教員免許更新制に反対して2011年3月、都立高教員を退職。教育や政治、映画や本を中心に思うことを発信していきます。

追悼ヘニング・マンケル

2015年10月07日 22時58分12秒 | 〃 (ミステリー)
 スウェーデンのミステリー、児童文学作家のヘニング・マンケル(1948~2015)が亡くなったと報道された。ガンで闘病していたということだが、まだ67歳だから残念なことである。あまり読んでいる人がいないかもしれないが、紹介という意味でも書いておきたい。僕はブログで2回書いている。「背後の足音」と「ファイアウォール」である。どちらもクルト・ヴァランダー警部もので、その後ノンシリーズの「北京から来た男」がハードカヴァーで出たが、読んでいない。

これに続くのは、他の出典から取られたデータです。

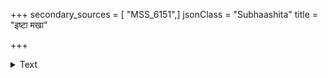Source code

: +++
secondary_sources = [ "MSS_6151",]
jsonClass = "Subhaashita"
title = "इष्टा मखा"

+++

<details><summary>Text</summary>

इष्टा मखा द्विजवराश् च मयि प्रसन्नाः प्रज्ञापिता भयरसं समदा नरेन्द्राः।  
एवंविधस्य च न मेऽस्ति मनःप्रहर्षः कन्यापितुर्हि सततं बहु चिन्तनीयम्॥
</details>
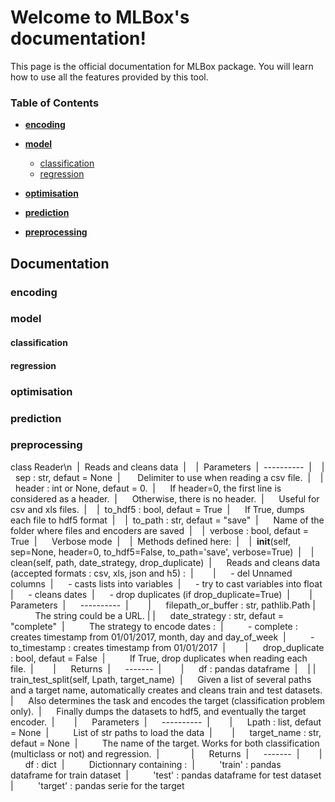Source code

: Welcome to MLBox's documentation!
======================================

This page is the official documentation for MLBox package. You will learn how to use all the features provided by this tool. 


### Table of Contents

* **[encoding](#encoding)**<br>

* **[model](#model)**<br>
  * [classification](#classification) <br>
  * [regression](#regression) <br>

* **[optimisation](#optimisation)**<br>

* **[prediction](#prediction)**<br>

* **[preprocessing](#preprocessing)**<br>


## Documentation

### encoding



### model

#### classification

#### regression

### optimisation

### prediction

### preprocessing

class Reader\n 
|  Reads and cleans data 
|   
|  Parameters 
|  ---------- 
|   
|  sep : str, defaut = None 
|       Delimiter to use when reading a csv file. 
|   
|  header : int or None, defaut = 0. 
|      If header=0, the first line is considered as a header. 
|      Otherwise, there is no header. 
|      Useful for csv and xls files. 
|   
|  to_hdf5 : bool, defaut = True 
|      If True, dumps each file to hdf5 format 
|   
|  to_path : str, defaut = "save" 
|      Name of the folder where files and encoders are saved 
|   
|  verbose : bool, defaut = True 
|      Verbose mode 
|   
|  Methods defined here: 
|   
|  __init__(self, sep=None, header=0, to_hdf5=False, to_path='save', verbose=True) 
|   
|  clean(self, path, date_strategy, drop_duplicate) 
|      Reads and cleans data (accepted formats : csv, xls, json and h5) : 
|       
|      - del Unnamed columns 
|      - casts lists into variables 
|      - try to cast variables into float 
|      - cleans dates 
|      - drop duplicates (if drop_duplicate=True) 
|       
|      Parameters 
|      ---------- 
|       
|      filepath_or_buffer : str, pathlib.Path
|          The string could be a URL. 
|
|      date_strategy : str, defaut = "complete" 
|          The strategy to encode dates : 
|          - complete : creates timestamp from 01/01/2017, month, day and day_of_week 
|          - to_timestamp : creates timestamp from 01/01/2017 
|       
|      drop_duplicate : bool, defaut = False 
|          If True, drop duplicates when reading each file. 
|       
|      Returns 
|      ------- 
|       
|      df : pandas dataframe 
|   
|
|  train_test_split(self, Lpath, target_name) 
|      Given a list of several paths and a target name, automatically creates and cleans train and test datasets. 
|      Also determines the task and encodes the target (classification problem only). 
|      Finally dumps the datasets to hdf5, and eventually the target encoder. 
|       
|      Parameters 
|      ---------- 
|       
|      Lpath : list, defaut = None 
|          List of str paths to load the data 
|       
|      target_name : str, defaut = None 
|          The name of the target. Works for both classification (multiclass or not) and regression. 
|            
|      Returns 
|      ------- 
|       
|      df : dict 
|          Dictionnary containing : 
|          'train' : pandas dataframe for train dataset 
|          'test' : pandas dataframe for test dataset 
|          'target' : pandas serie for the target
 



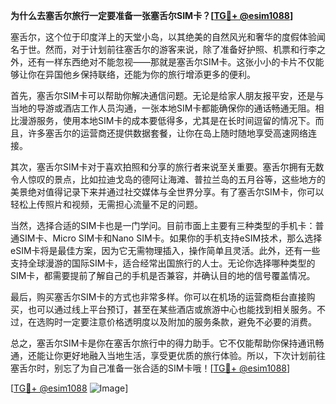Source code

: **为什么去塞舌尔旅行一定要准备一张塞舌尔SIM卡？[[TG💪+ @esim1088](https://t.me/s/esim1088)]**

塞舌尔，这个位于印度洋上的天堂小岛，以其绝美的自然风光和奢华的度假体验闻名于世。然而，对于计划前往塞舌尔的游客来说，除了准备好护照、机票和行李之外，还有一样东西绝对不能忽视——那就是塞舌尔SIM卡。这张小小的卡片不仅能够让你在异国他乡保持联络，还能为你的旅行增添更多的便利。

首先，塞舌尔SIM卡可以帮助你解决通信问题。无论是给家人朋友报平安，还是与当地的导游或酒店工作人员沟通，一张本地SIM卡都能确保你的通话畅通无阻。相比漫游服务，使用本地SIM卡的成本要低得多，尤其是在长时间逗留的情况下。而且，许多塞舌尔的运营商还提供数据套餐，让你在岛上随时随地享受高速网络连接。

其次，塞舌尔SIM卡对于喜欢拍照和分享的旅行者来说至关重要。塞舌尔拥有无数令人惊叹的景点，比如拉迪戈岛的德阿让海滩、普拉兰岛的五月谷等，这些地方的美景绝对值得记录下来并通过社交媒体与全世界分享。有了塞舌尔SIM卡，你可以轻松上传照片和视频，无需担心流量不足的问题。

当然，选择合适的SIM卡也是一门学问。目前市面上主要有三种类型的手机卡：普通SIM卡、Micro SIM卡和Nano SIM卡。如果你的手机支持eSIM技术，那么选择eSIM卡将是最佳方案，因为它无需物理插入，操作简单且灵活。此外，还有一些支持全球漫游的国际SIM卡，适合经常出国旅行的人士。无论你选择哪种类型的SIM卡，都需要提前了解自己的手机是否兼容，并确认目的地的信号覆盖情况。

最后，购买塞舌尔SIM卡的方式也非常多样。你可以在机场的运营商柜台直接购买，也可以通过线上平台预订，甚至在某些酒店或旅游中心也能找到相关服务。不过，在选购时一定要注意价格透明度以及附加的服务条款，避免不必要的消费。

总之，塞舌尔SIM卡是你在塞舌尔旅行中的得力助手。它不仅能帮助你保持通讯畅通，还能让你更好地融入当地生活，享受更优质的旅行体验。所以，下次计划前往塞舌尔时，别忘了为自己准备一张合适的SIM卡哦！[[TG💪+ @esim1088](https://t.me/s/esim1088)]

[[TG💪+ @esim1088](https://t.me/s/esim1088) ![Image](https://i.postimg.cc/4NQfJmqS/Snipaste-2025-05-13-00-14-12.png)]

 ヘニング・マンケルという人は、僕は創元推理文庫で出ているミステリーで名前を知ったのだが、調べてみるとずいぶん波乱万丈の人生を送った人である。アフリカ南部、長年の内戦で苦しんできたモザンビークで劇場を作り、長いこと文化活動を行っていた。その時の経験を生かした子供向けの小説を書いて、「少年のはるかな海」と「炎の秘密」の2冊は日本語訳がある。後者の本は産経児童出版文化賞を受けているので、図書館などですぐに読めると思う。地雷のもたらす被害を描く児童文学である。モザンビークでの経験をもとにした本である。

 1970年代にはノルウェーに移り住んだこともあり、1998年には映画監督イングマル・ベルイマンの娘、エヴァ・ベルイマンと結婚している。代表作のヴァランダー・シリーズ終了後には、国際的人権活動家として活躍した。数年前にイスラエルがガザを封鎖した時、トルコを中心に国際救援船を送ったことがあるが、その船にも乗っていた。結局、船を強制的に退去させようとするイスラエル政府から国外追放されたとニュースになった。こういう、一筋縄ではいかない人生を貫いていたものはなんだろうか。それはヴァランダー・シリーズにもうかがわれる、世界に対する絶望を痛感しながらも、希望を捨てずに日々を生き抜くという人生なんだと思う。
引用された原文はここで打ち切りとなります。